UNITED STATES DISTRICT COURT FOR THE EASTERN DISTRICT OF PENNSYLVANIA
Feb 13, 2015
CIVIL ACTION No. 13-1094 (E.D. Pa. Feb. 13, 2015)

Summary

In Stauffer, the court held that a fleeing motorist's reckless endangerment conviction established that he recklessly engaged in conduct that placed officers "in danger of death or serious bodily injury" by almost driving over the officers.

Summary of this case from White v. City of Lancaster

Opinion

CIVIL ACTION No. 13-1094

02-13-2015

STEVEN STAUFFER, et al. Plaintiffs, v. CLAUDE SIMPKINS, et al. Defendants.


MEMORANDUM OPINION

Plaintiffs Steven Stauffer and Damon Thomas allege that Defendant police officers Claude Simpkins, Robert Kuech, and Paul Antonucci violated their federal constitutional right to be free from excessive force pursuant to 42 U.S.C. § 1983, and committed an assault and battery against them in violation of state law. See Compl. (doc. 1) Counts III, V. The police officers have moved for a judgment on the pleadings on Stauffer's claims. See Motion for Judgment on the Pleadings (doc. 26). They argue Stauffer's excessive force claim must be dismissed based on his criminal convictions related to the underlying incident and because they are immune from liability for excessive force. The officers also contend they are immune from liability for Stauffer's state law tort claims because Stauffer cannot show they acted with willful misconduct. See 42 Pa. C.S. §§ 8541, 8545, 8550 (governmental employees are immune from liability for personal injuries unless they acted with willful misconduct).

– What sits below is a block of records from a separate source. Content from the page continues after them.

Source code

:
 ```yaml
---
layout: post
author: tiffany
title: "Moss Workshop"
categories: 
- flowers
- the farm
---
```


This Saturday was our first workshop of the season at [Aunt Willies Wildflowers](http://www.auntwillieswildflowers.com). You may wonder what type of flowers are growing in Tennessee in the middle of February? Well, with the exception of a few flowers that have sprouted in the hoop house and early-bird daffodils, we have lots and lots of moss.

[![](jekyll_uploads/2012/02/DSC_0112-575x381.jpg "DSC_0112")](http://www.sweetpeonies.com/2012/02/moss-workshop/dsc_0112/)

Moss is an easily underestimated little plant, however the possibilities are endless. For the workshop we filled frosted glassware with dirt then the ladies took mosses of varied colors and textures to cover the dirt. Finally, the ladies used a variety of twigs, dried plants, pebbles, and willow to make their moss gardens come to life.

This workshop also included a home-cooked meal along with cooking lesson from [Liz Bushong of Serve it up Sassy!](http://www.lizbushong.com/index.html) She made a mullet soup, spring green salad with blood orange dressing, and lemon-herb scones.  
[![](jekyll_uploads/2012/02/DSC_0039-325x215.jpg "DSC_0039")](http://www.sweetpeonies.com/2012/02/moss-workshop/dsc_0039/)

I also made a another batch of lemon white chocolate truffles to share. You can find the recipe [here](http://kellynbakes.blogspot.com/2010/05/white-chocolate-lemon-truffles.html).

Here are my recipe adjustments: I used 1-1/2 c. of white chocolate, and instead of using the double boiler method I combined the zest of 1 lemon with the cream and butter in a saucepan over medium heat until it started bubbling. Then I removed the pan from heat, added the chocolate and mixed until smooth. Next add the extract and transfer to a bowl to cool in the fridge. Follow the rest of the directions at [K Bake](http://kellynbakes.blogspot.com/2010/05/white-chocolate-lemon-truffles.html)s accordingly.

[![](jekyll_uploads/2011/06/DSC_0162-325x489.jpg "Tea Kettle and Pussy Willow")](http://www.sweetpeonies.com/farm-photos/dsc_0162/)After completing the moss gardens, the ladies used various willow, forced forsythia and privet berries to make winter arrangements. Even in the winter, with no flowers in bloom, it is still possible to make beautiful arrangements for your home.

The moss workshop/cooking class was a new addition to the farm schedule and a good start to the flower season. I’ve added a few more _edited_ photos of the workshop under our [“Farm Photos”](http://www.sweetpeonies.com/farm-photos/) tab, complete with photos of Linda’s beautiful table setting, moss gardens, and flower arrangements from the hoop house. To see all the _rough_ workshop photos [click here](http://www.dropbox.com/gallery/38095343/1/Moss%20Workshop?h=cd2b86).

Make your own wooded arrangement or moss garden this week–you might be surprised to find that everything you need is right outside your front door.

The Court previously dismissed several other claims in Plaintiffs' complaint. See 4/17/2014 Order (doc. 17).

Stauffer's claims must be dismissed. Stauffer cannot prevail on his excessive force claim because a judgment in his favor would require the jury to discredit the elements established by his criminal convictions. Alternatively, the police officers are immune from liability because Stauffer has failed to show that their use of force violated a clearly established constitutional right. The police officers also are immune from liability for assault and battery because Stauffer cannot establish that they engaged in willful misconduct by using an unreasonable amount of force.

Under Federal Rule of Civil Procedure 12(c), I may grant judgment on the pleadings if the police officers clearly establish there are no material issues of fact, and they are entitled to judgment as a matter of law. See Sikirica v. Nationwide Ins. Co., 416 F.3d 214, 220 (3d Cir. 2005). I must view the facts alleged in the complaint and any inferences from those allegations in favor of Stauffer. Id. However, I also may consider matters of public record, items subject to judicial notice, and unquestionable authentic documents attached to the complaint or defense motion, and discredit Stauffer's allegations if they are inconsistent with such documents. See Chemi Spa v. GlaxoSmithKline, 356 F. Supp. 2d 495, 496-97 (E.D. Pa. 2005) (citing Oshiver v. Levin, Fishbein, Sedran & Berman, 38 F.3d 1380, 1391 n.2 (3d Cir. 1994), Pension Benefit Guar. Corp. v. White Consol. Indus., 998 F.2d 1192, 1196-97 (3d Cir. 1993)); see also Buck v. Hamptom Twp Sch. Dist., 452 F.3d 256, 260 (3d Cir. 2006).

Stauffer alleges that on March 11, 2011, he and Thomas were parked in his car when the police officers, while in plainclothes and an unmarked car, pulled alongside him for no reason. See Compl. (doc. 1) at ¶¶ 8-12. The police officers exited their car and did not identify themselves. Id. ¶ 13. Stauffer feared he was being carjacked and turned on his car engine and lights. Id. ¶¶ 14-15. The police officers surrounded the car, drawing their guns. Id. ¶ 16. Stauffer put the car in drive, but did not attempt to run the police officers over and none of the officers were injured. Id. ¶¶ 17, 22-23. The police officers, however, "unloaded their firearms" into Stauffer's car. Id. ¶ 18. Stauffer was shot multiple times in his head and now suffers permanent physical injuries, including blindness and cranial damage. Id. ¶ 20. Thomas was shot in his thigh. Id. ¶ 21.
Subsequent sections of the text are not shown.